Guccini

Ieri sera, l’atteso concerto di Guccini.
Atteso per me perché dal vivo non l’avevo mai visto, ma come ho notato dall’affluenza e dall’eterogeneità del pubblico, anche da molti altri.
Tra il pubblico c’era veramente di tutto dai quindicenni con i capelli rasta e le bandiere rosse, ai cinquantenni che tornavano a trovare la loro gioventù e quello in cui avevano creduto.
Quanto a me, io volevo vedere quell’omone, con la sua voce tonante, l’erre arrotata, montanaro per gioco e per nascita.
Ed appena si sono spente le luci è arrivato, tranquillo, coma se fosse nel salotto di casa sua, con la bottiglia di vino rosso appoggiata da un lato, dalla quale ogni tanto si faceva un goccetto.
E parlava sorrideva, cantava le sue belle canzoni, le sue parole piene di poesia delle piccole cose.
Ha cantato dei personaggi che hanno costruito il nostro immaginario: Odisseo, Colombo, Cirano che in una canzone che mi emoziona molto giunto al fin della licenza tocca.
Dei grandi musicisti che erano con lui voglio ricordare il grande chitarrista Juan Carlos “Flaco” Biondini, Vince Tempera e Ellade Bandini meraviglioso batterista.
Fin qui un modesto resoconto del concerto, da ora in avanti una, altrettanto modesta considerazione sul pubblico.
Ho scoperto infatti che esistono gli ultras anche per Guccini, come ci sono per la Roma la Lazio il Milan.
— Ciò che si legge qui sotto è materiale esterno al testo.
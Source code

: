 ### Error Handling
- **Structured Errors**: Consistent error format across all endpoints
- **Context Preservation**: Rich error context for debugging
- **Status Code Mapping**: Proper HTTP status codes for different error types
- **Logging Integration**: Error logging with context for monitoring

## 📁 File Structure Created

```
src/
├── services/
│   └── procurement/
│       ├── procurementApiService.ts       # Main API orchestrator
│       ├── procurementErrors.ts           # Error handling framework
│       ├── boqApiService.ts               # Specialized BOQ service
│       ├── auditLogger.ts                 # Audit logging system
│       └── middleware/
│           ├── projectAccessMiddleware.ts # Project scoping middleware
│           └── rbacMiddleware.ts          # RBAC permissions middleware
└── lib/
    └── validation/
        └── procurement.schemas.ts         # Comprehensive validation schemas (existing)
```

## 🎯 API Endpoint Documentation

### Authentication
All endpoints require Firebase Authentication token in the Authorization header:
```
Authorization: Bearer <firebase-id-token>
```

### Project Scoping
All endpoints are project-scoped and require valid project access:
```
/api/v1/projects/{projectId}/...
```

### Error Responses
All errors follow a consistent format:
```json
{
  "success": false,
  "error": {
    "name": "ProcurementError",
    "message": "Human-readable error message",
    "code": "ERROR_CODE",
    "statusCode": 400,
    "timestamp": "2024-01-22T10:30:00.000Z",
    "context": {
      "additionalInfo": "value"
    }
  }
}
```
Questo mi ha fatto fare delle considerazioni sul genere umano che non mi sono tanto piaciute.
Avevo proprio dietro a me e per sfortuna anche davanti alcuni infervorati amanti del caro Francesco.
Sapevano a memoria tutte, ma proprio tutte le parole delle canzoni.
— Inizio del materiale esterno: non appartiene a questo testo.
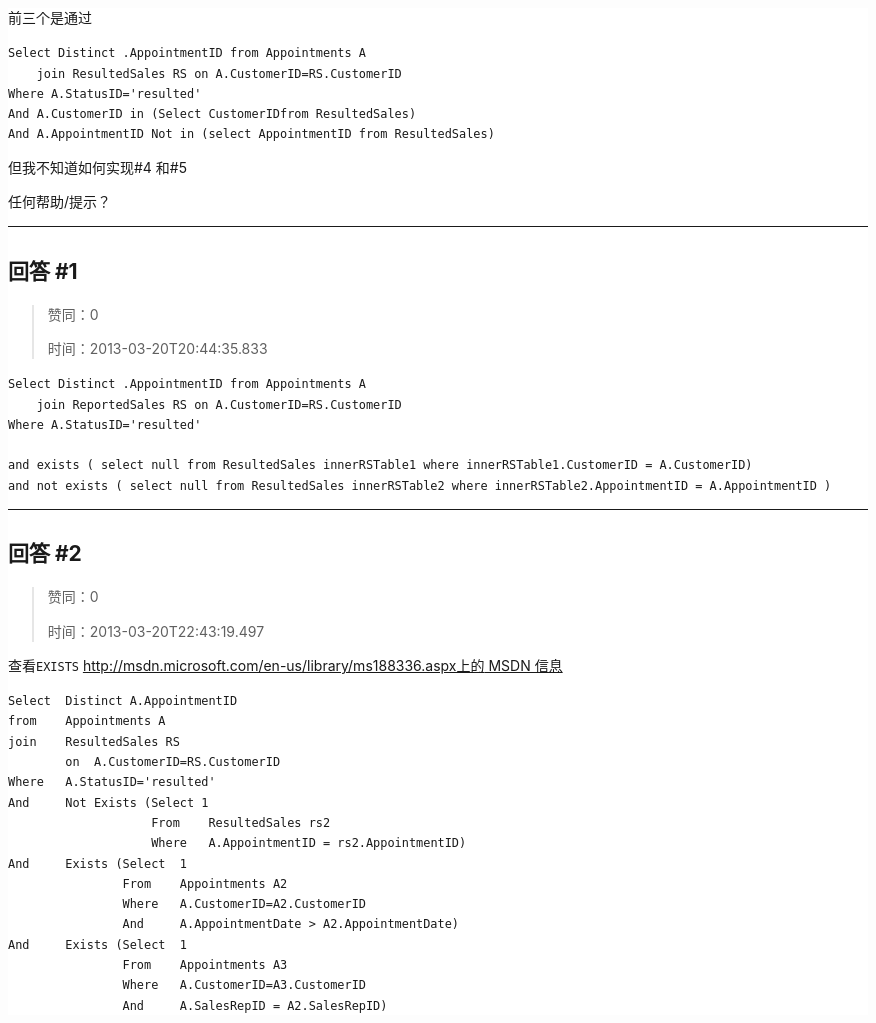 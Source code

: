前三个是通过

```
Select Distinct .AppointmentID from Appointments A
    join ResultedSales RS on A.CustomerID=RS.CustomerID
Where A.StatusID='resulted'
And A.CustomerID in (Select CustomerIDfrom ResultedSales)
And A.AppointmentID Not in (select AppointmentID from ResultedSales) 
```

但我不知道如何实现#4 和#5

任何帮助/提示？

* * *

## 回答 #1

> 赞同：0
> 
> 时间：2013-03-20T20:44:35.833

```
Select Distinct .AppointmentID from Appointments A
    join ReportedSales RS on A.CustomerID=RS.CustomerID
Where A.StatusID='resulted'

and exists ( select null from ResultedSales innerRSTable1 where innerRSTable1.CustomerID = A.CustomerID)
and not exists ( select null from ResultedSales innerRSTable2 where innerRSTable2.AppointmentID = A.AppointmentID ) 
```

* * *

## 回答 #2

> 赞同：0
> 
> 时间：2013-03-20T22:43:19.497

查看`EXISTS` [http://msdn.microsoft.com/en-us/library/ms188336.aspx上的 MSDN 信息](http://msdn.microsoft.com/en-us/library/ms188336.aspx)

```
Select  Distinct A.AppointmentID 
from    Appointments A
join    ResultedSales RS 
        on  A.CustomerID=RS.CustomerID
Where   A.StatusID='resulted'
And     Not Exists (Select 1 
                    From    ResultedSales rs2
                    Where   A.AppointmentID = rs2.AppointmentID)
And     Exists (Select  1
                From    Appointments A2
                Where   A.CustomerID=A2.CustomerID
                And     A.AppointmentDate > A2.AppointmentDate)
And     Exists (Select  1
                From    Appointments A3
                Where   A.CustomerID=A3.CustomerID
                And     A.SalesRepID = A2.SalesRepID) 
```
Questo, che potrebbe sembrare un merito, dato che le canzoni in questione sono lunghe ed articolate e piene di parole veramente belle e poetiche, è stato in fin dei conti un grave demerito, in primo luogo perché, con mio grande fastidio me le hanno urlate tutte, ma proprio tutte nelle orecchie, ma soprattutto perché, e questo è ciò che mi ha fatto pensare più di tutto, il conoscere e l’amare quella musica e quei testi, non li aveva minimamente ingentiliti, migliorati, o che so io.
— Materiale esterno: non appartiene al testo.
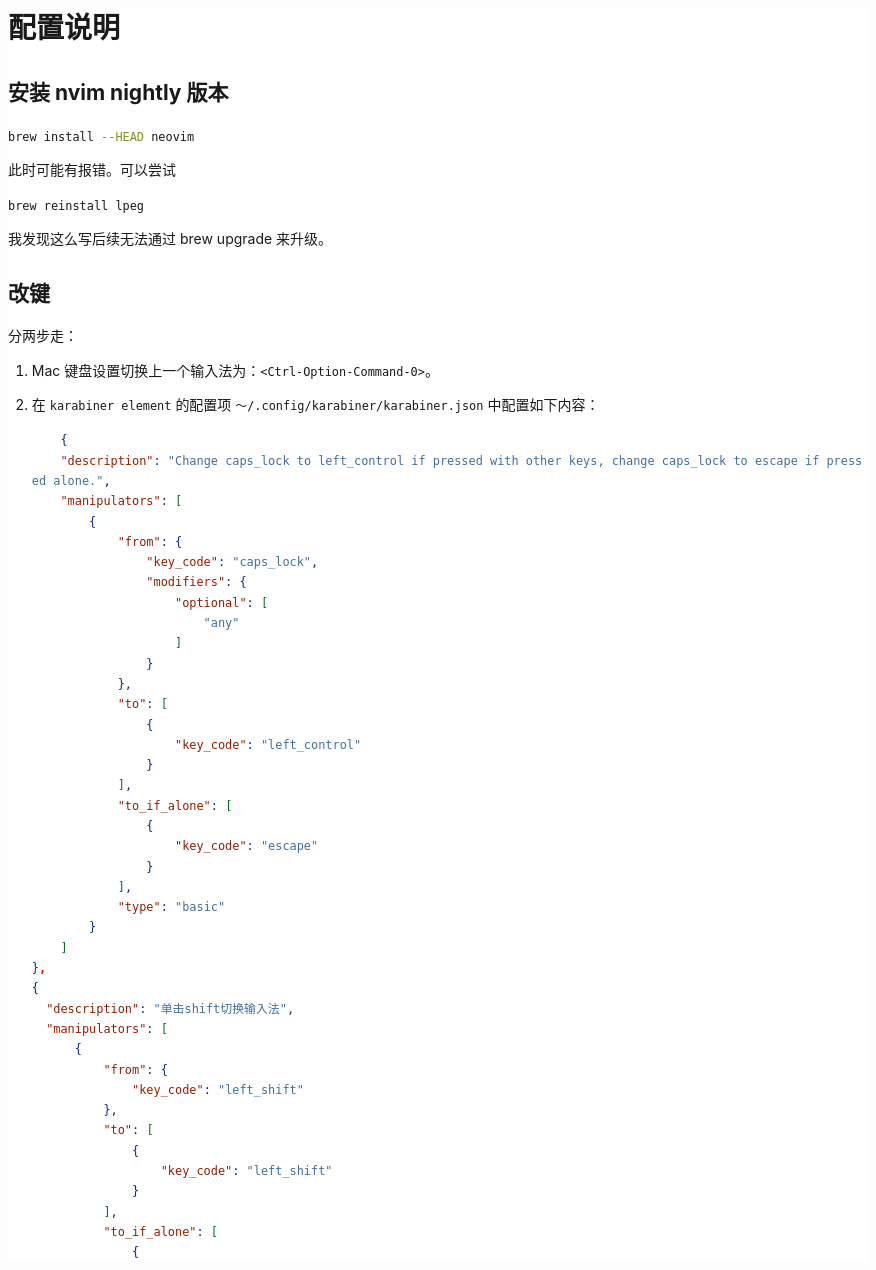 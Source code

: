 # 配置说明

## 安装 nvim nightly 版本

```bash
brew install --HEAD neovim
```

此时可能有报错。可以尝试

```bash
brew reinstall lpeg
```

我发现这么写后续无法通过 brew upgrade 来升级。

## 改键

分两步走：

1. Mac 键盘设置切换上一个输入法为：`<Ctrl-Option-Command-0>`。
2. 在 `karabiner element` 的配置项 `～/.config/karabiner/karabiner.json` 中配置如下内容：

   ```json
       {
       "description": "Change caps_lock to left_control if pressed with other keys, change caps_lock to escape if pressed alone.",
       "manipulators": [
           {
               "from": {
                   "key_code": "caps_lock",
                   "modifiers": {
                       "optional": [
                           "any"
                       ]
                   }
               },
               "to": [
                   {
                       "key_code": "left_control"
                   }
               ],
               "to_if_alone": [
                   {
                       "key_code": "escape"
                   }
               ],
               "type": "basic"
           }
       ]
   },
   {
     "description": "单击shift切换输入法",
     "manipulators": [
         {
             "from": {
                 "key_code": "left_shift"
             },
             "to": [
                 {
                     "key_code": "left_shift"
                 }
             ],
             "to_if_alone": [
                 {
   ```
Erano dei mostri che non hanno fatto altro che bere, che dire cazzate mentre Guccini parlava, e dato fastidio a tutti i vicini che cercavano inutilmente di emozionarsi facendosi rapire dal momento.
Ora, io ho sempre creduto che le parole sono l’unica cosa che abbiamo, che fanno di noi quello che siamo.
Io non sarei niente, e di certo non sono niente senza le mie parole.
E le parole che ascolto, che leggo che amo e che diventano parte di me, le scelgo perché in qualche modo mi sento rappresentata, mi sento simile a queste parole che ho scelto per farmi accompagnare nel cammino.
Così ho pensato a come fosse possibile che quei mostri ottusi, pur avendo passato tanti momenti della loro vita in compagnia di quelle parole fossero rimasti così, appunto mostri.
Quelle persone e questi pensieri sono stati l’unica nota stonata di una serata fatta di emozione di divertimento. Sono tornata a casa contenta e con il sorriso che si era fatto strada tra le mie orecchie e non voleva andarsene a dormire.